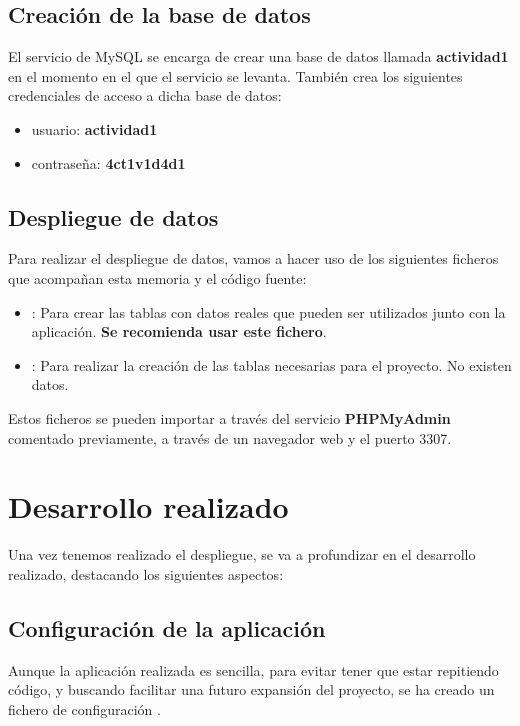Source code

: \documentclass{\ClassPath/viu-tfm-template}
\begin{document}
\section{Creación de la base de datos}

El servicio de MySQL se encarga de crear una base de datos llamada \textbf{actividad1} en el momento en el que el servicio se levanta. También crea los siguientes credenciales de acceso a dicha base de datos:

\vspace{-1em}
\begin{itemize}
    \item usuario:  \textbf{actividad1}
    \item contraseña:  \textbf{4ct1v1d4d1}
\end{itemize}
\vspace{-1em}

\section{Despliegue de datos}
Para realizar el despliegue de datos, vamos a hacer uso de los siguientes ficheros que acompañan esta memoria y el código fuente:

\vspace{-1em}
\begin{itemize}
    \item {}: Para crear las tablas con datos reales que pueden ser utilizados junto con la aplicación. \textbf{Se recomienda usar este fichero}.
    \item {}: Para realizar la creación de las tablas necesarias para el proyecto. No existen datos.
\end{itemize}
\vspace{-1em}

Estos ficheros se pueden importar a través del servicio \textbf{PHPMyAdmin} comentado previamente, a través de un navegador web y el puerto 3307.


\chapter{Desarrollo realizado}

Una vez tenemos realizado el despliegue, se va a profundizar en el desarrollo realizado, destacando los siguientes aspectos:

\section{Configuración de la aplicación}
Aunque la aplicación realizada es sencilla, para evitar tener que estar repitiendo código, y buscando facilitar una futuro expansión del proyecto, se ha creado un fichero de configuración .
\end{document}
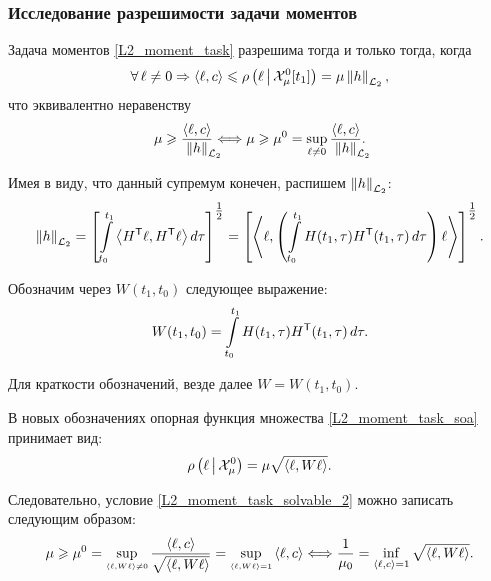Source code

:\subsubsection{Исследование разрешимости задачи моментов}

Задача моментов \eqref{L2_moment_task} разрешима тогда и только тогда, когда
\begin{equation}
\label{L2_moment_task_solvable_1}
  \forall \ell \neq 0 \Rightarrow
  \scalar{\ell}{c} \leqslant \sufu{\ell}{\soa_\mu^0[t_1]} =
  \mu \norm{h}_\LTwo,
\end{equation}
что эквивалентно неравенству
\begin{equation}
\label{L2_moment_task_solvable_2}
  \mu \geqslant
    \frac{\scalar{\ell}{c}}{\lefteqn{\norm{h}_\LTwo}\phantom{\norm{u}}} \Longleftrightarrow
  \mu \geqslant \mu^0 = \sup\limits_{\ell \neq 0}
    \frac{\scalar{\ell}{c}}{\lefteqn{\norm{h}_\LTwo}\phantom{\norm{u}}}.
\end{equation}

Имея в виду, что данный супремум конечен, распишем $\left\| h \right\|_{\mathcal{L}_2}$:
\begin{equation*}
	\left\| h \right\|_{\mathcal{L}_2} =
	\left[
	  \int\limits_{t_0}^{t_1} \left<H^{\mathsf{T}} \ell,H^{\mathsf{T}} \ell\right> d\tau
	\right]^{\tfrac{1}{2}} =
	\left[
	  \left<\ell,\left(
	    \int\limits_{t_0}^{t_1}H(t_1, \tau) H^{\mathsf{T}}(t_1, \tau) \, d\tau
	  \right) \ell\right>
	\right]^{\tfrac{1}{2}}.
\end{equation*}

Обозначим через $W(t_1, t_0)$ следующее выражение:
\begin{equation*}
	W(t_1, t_0) = \int\limits_{t_0}^{t_1} H(t_1, \tau) H^{\mathsf{T}}(t_1, \tau) \, d\tau.
\end{equation*}

\begin{note}
  Для краткости обозначений, везде далее $W = W(t_1, t_0)$.
\end{note}

В новых обозначениях опорная функция множества \eqref{L2_moment_task_soa} принимает вид:
\begin{equation}
\label{L2_moment_sufu_soa}
  \rho\left(\ell\,\middle|\,\mathcal{X}_\mu^0\right) = \mu \sqrt{\left<\ell,W \ell\right>}.
\end{equation}

Следовательно, условие \eqref{L2_moment_task_solvable_2} можно записать следующим образом:
\begin{equation}
\label{L2_moment_task_solvable_3}
  \mu \geqslant \mu^0 =
    \sup_{\scriptscriptstyle\left<\ell,W \ell\right> \neq 0}
      \frac{\left<\ell,c\right>}{\sqrt{\left<\ell,W \ell\right>}} =
    \sup_{\scriptscriptstyle\left<\ell,W \ell\right> = 1} \left<\ell,c\right> \Longleftrightarrow
  \frac{1}{\mu_0} = \inf_{\left<\ell,c\right> = 1} \sqrt{\left<\ell,W \ell\right>}.
\end{equation}

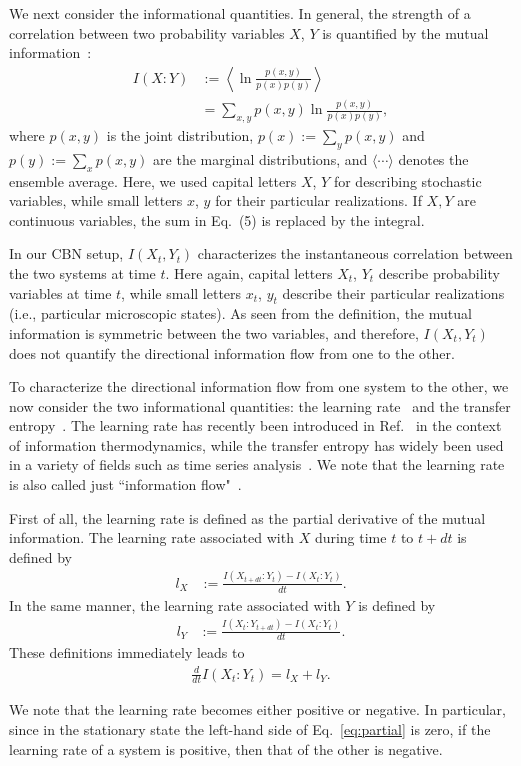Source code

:\documentclass[%
 reprint,
 amsmath,amssymb,
 aps,
]{revtex4-1}
\newcommand{\balign}[1]{\begin{align} #1 \end{align}}
\newcommand{\eref}[1]{Eq.~\eqref{#1}}
\theoremstyle{plain}
\begin{document}
We next consider the informational quantities. In general, the strength of a correlation between two probability variables $X$, $Y$ is quantified by the mutual information~\cite{Cover2006}:
\balign{
I(X:Y)&:=\left<\ln \frac{p(x,y)}{p(x)p(y)}\right> \\
&=\sum_{x,y}p(x,y)\ln{\frac{p(x,y)}{p(x)p(y)}},
}
where $p(x,y)$ is the joint distribution, $p(x):=\sum_y p(x,y)$ and $p(y):=\sum_{x}p(x,y)$ are the marginal distributions, and $\langle \cdots \rangle$ denotes the ensemble average. Here, we used capital letters $X$, $Y$ for describing stochastic variables, while small letters $x$, $y$ for their particular realizations. If $X, Y$ are continuous variables, the sum in Eq.~(5) is replaced by the integral. 

In our CBN setup, $I(X_t, Y_t)$ characterizes the instantaneous correlation between the two systems at time $t$. Here again, capital letters $X_t$, $Y_t$ describe probability variables at time $t$, while small letters $x_t$, $y_t$ describe their particular realizations (i.e., particular microscopic states). As seen from the definition, the mutual information is symmetric between the two variables, and therefore, $I(X_t, Y_t)$ does not quantify the directional information flow from one to the other. 

To characterize the  directional information flow from one system to the other, we now consider the two informational quantities: the learning rate~\cite{Barato2014,Hartich2016,Brittain2017,Shiraishi2015(2),phd} and the transfer entropy~\cite{Ito2013,Sagawa2012,Prokopenko2015,Hartich2014,Hartich2016,phd}. The learning rate has recently been introduced in Ref.~\cite{Barato2014} in the context of information thermodynamics, while the transfer entropy has widely been used in a variety of fields such as time series analysis~\cite{time}. We note that the learning rate is also called just ``information flow"~\cite{Horowitz2014,Horowitz2014(2),Rosinberg2016}. 

First of all, the learning rate is defined as the partial derivative of the mutual information. The learning rate associated with $X$ during time $t$ to $t+dt$ is defined by
\balign{
l_X&:=\frac{I(X_{t+dt}:Y_t)-I(X_t:Y_t)}{dt}.
}
In the same manner, the learning rate associated with $Y$ is defined by 
\balign{
l_Y&:=\frac{I(X_t:Y_{t+dt})-I(X_t:Y_t)}{dt}. \label{eq:der}
}
These definitions immediately leads to
\balign{
\frac{d}{dt}I(X_t:Y_t)=l_X+l_Y. \label{eq:partial}
}


We note that the learning rate becomes either positive or negative. In particular, since in the stationary state the left-hand side of \eref{eq:partial} is zero, if the learning rate of a system is positive, then that of the other is negative. 
\end{document}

────

→ **What you need to do**
For this exercise, transcribe the entries above exactly, without any pictures.

→ **Reply**
Source code

: \documentclass{\ClassPath/viu-tfm-template}
\begin{document}
\section{Creación de la base de datos}

El servicio de MySQL se encarga de crear una base de datos llamada \textbf{actividad1} en el momento en el que el servicio se levanta. También crea los siguientes credenciales de acceso a dicha base de datos:

\vspace{-1em}
\begin{itemize}
    \item usuario:  \textbf{actividad1}
    \item contraseña:  \textbf{4ct1v1d4d1}
\end{itemize}
\vspace{-1em}

\section{Despliegue de datos}
Para realizar el despliegue de datos, vamos a hacer uso de los siguientes ficheros que acompañan esta memoria y el código fuente:

\vspace{-1em}
\begin{itemize}
    \item {}: Para crear las tablas con datos reales que pueden ser utilizados junto con la aplicación. \textbf{Se recomienda usar este fichero}.
    \item {}: Para realizar la creación de las tablas necesarias para el proyecto. No existen datos.
\end{itemize}
\vspace{-1em}

Estos ficheros se pueden importar a través del servicio \textbf{PHPMyAdmin} comentado previamente, a través de un navegador web y el puerto 3307.


\chapter{Desarrollo realizado}

Una vez tenemos realizado el despliegue, se va a profundizar en el desarrollo realizado, destacando los siguientes aspectos:

\section{Configuración de la aplicación}
Aunque la aplicación realizada es sencilla, para evitar tener que estar repitiendo código, y buscando facilitar una futuro expansión del proyecto, se ha creado un fichero de configuración .
\end{document}
Source code

:\subsubsection{Исследование разрешимости задачи моментов}

Задача моментов \eqref{L2_moment_task} разрешима тогда и только тогда, когда
\begin{equation}
\label{L2_moment_task_solvable_1}
  \forall \ell \neq 0 \Rightarrow
  \scalar{\ell}{c} \leqslant \sufu{\ell}{\soa_\mu^0[t_1]} =
  \mu \norm{h}_\LTwo,
\end{equation}
что эквивалентно неравенству
\begin{equation}
\label{L2_moment_task_solvable_2}
  \mu \geqslant
    \frac{\scalar{\ell}{c}}{\lefteqn{\norm{h}_\LTwo}\phantom{\norm{u}}} \Longleftrightarrow
  \mu \geqslant \mu^0 = \sup\limits_{\ell \neq 0}
    \frac{\scalar{\ell}{c}}{\lefteqn{\norm{h}_\LTwo}\phantom{\norm{u}}}.
\end{equation}

Имея в виду, что данный супремум конечен, распишем $\left\| h \right\|_{\mathcal{L}_2}$:
\begin{equation*}
	\left\| h \right\|_{\mathcal{L}_2} =
	\left[
	  \int\limits_{t_0}^{t_1} \left<H^{\mathsf{T}} \ell,H^{\mathsf{T}} \ell\right> d\tau
	\right]^{\tfrac{1}{2}} =
	\left[
	  \left<\ell,\left(
	    \int\limits_{t_0}^{t_1}H(t_1, \tau) H^{\mathsf{T}}(t_1, \tau) \, d\tau
	  \right) \ell\right>
	\right]^{\tfrac{1}{2}}.
\end{equation*}

Обозначим через $W(t_1, t_0)$ следующее выражение:
\begin{equation*}
	W(t_1, t_0) = \int\limits_{t_0}^{t_1} H(t_1, \tau) H^{\mathsf{T}}(t_1, \tau) \, d\tau.
\end{equation*}

\begin{note}
  Для краткости обозначений, везде далее $W = W(t_1, t_0)$.
\end{note}

В новых обозначениях опорная функция множества \eqref{L2_moment_task_soa} принимает вид:
\begin{equation}
\label{L2_moment_sufu_soa}
  \rho\left(\ell\,\middle|\,\mathcal{X}_\mu^0\right) = \mu \sqrt{\left<\ell,W \ell\right>}.
\end{equation}

Следовательно, условие \eqref{L2_moment_task_solvable_2} можно записать следующим образом:
\begin{equation}
\label{L2_moment_task_solvable_3}
  \mu \geqslant \mu^0 =
    \sup_{\scriptscriptstyle\left<\ell,W \ell\right> \neq 0}
      \frac{\left<\ell,c\right>}{\sqrt{\left<\ell,W \ell\right>}} =
    \sup_{\scriptscriptstyle\left<\ell,W \ell\right> = 1} \left<\ell,c\right> \Longleftrightarrow
  \frac{1}{\mu_0} = \inf_{\left<\ell,c\right> = 1} \sqrt{\left<\ell,W \ell\right>}.
\end{equation}

Source code

:\documentclass[%
 reprint,
 amsmath,amssymb,
 aps,
]{revtex4-1}
\newcommand{\balign}[1]{\begin{align} #1 \end{align}}
\newcommand{\eref}[1]{Eq.~\eqref{#1}}
\theoremstyle{plain}
\begin{document}
We next consider the informational quantities. In general, the strength of a correlation between two probability variables $X$, $Y$ is quantified by the mutual information~\cite{Cover2006}:
\balign{
I(X:Y)&:=\left<\ln \frac{p(x,y)}{p(x)p(y)}\right> \\
&=\sum_{x,y}p(x,y)\ln{\frac{p(x,y)}{p(x)p(y)}},
}
where $p(x,y)$ is the joint distribution, $p(x):=\sum_y p(x,y)$ and $p(y):=\sum_{x}p(x,y)$ are the marginal distributions, and $\langle \cdots \rangle$ denotes the ensemble average. Here, we used capital letters $X$, $Y$ for describing stochastic variables, while small letters $x$, $y$ for their particular realizations. If $X, Y$ are continuous variables, the sum in Eq.~(5) is replaced by the integral. 

In our CBN setup, $I(X_t, Y_t)$ characterizes the instantaneous correlation between the two systems at time $t$. Here again, capital letters $X_t$, $Y_t$ describe probability variables at time $t$, while small letters $x_t$, $y_t$ describe their particular realizations (i.e., particular microscopic states). As seen from the definition, the mutual information is symmetric between the two variables, and therefore, $I(X_t, Y_t)$ does not quantify the directional information flow from one to the other. 

To characterize the  directional information flow from one system to the other, we now consider the two informational quantities: the learning rate~\cite{Barato2014,Hartich2016,Brittain2017,Shiraishi2015(2),phd} and the transfer entropy~\cite{Ito2013,Sagawa2012,Prokopenko2015,Hartich2014,Hartich2016,phd}. The learning rate has recently been introduced in Ref.~\cite{Barato2014} in the context of information thermodynamics, while the transfer entropy has widely been used in a variety of fields such as time series analysis~\cite{time}. We note that the learning rate is also called just ``information flow"~\cite{Horowitz2014,Horowitz2014(2),Rosinberg2016}. 

First of all, the learning rate is defined as the partial derivative of the mutual information. The learning rate associated with $X$ during time $t$ to $t+dt$ is defined by
\balign{
l_X&:=\frac{I(X_{t+dt}:Y_t)-I(X_t:Y_t)}{dt}.
}
In the same manner, the learning rate associated with $Y$ is defined by 
\balign{
l_Y&:=\frac{I(X_t:Y_{t+dt})-I(X_t:Y_t)}{dt}. \label{eq:der}
}
These definitions immediately leads to
\balign{
\frac{d}{dt}I(X_t:Y_t)=l_X+l_Y. \label{eq:partial}
}


We note that the learning rate becomes either positive or negative. In particular, since in the stationary state the left-hand side of \eref{eq:partial} is zero, if the learning rate of a system is positive, then that of the other is negative. 
\end{document}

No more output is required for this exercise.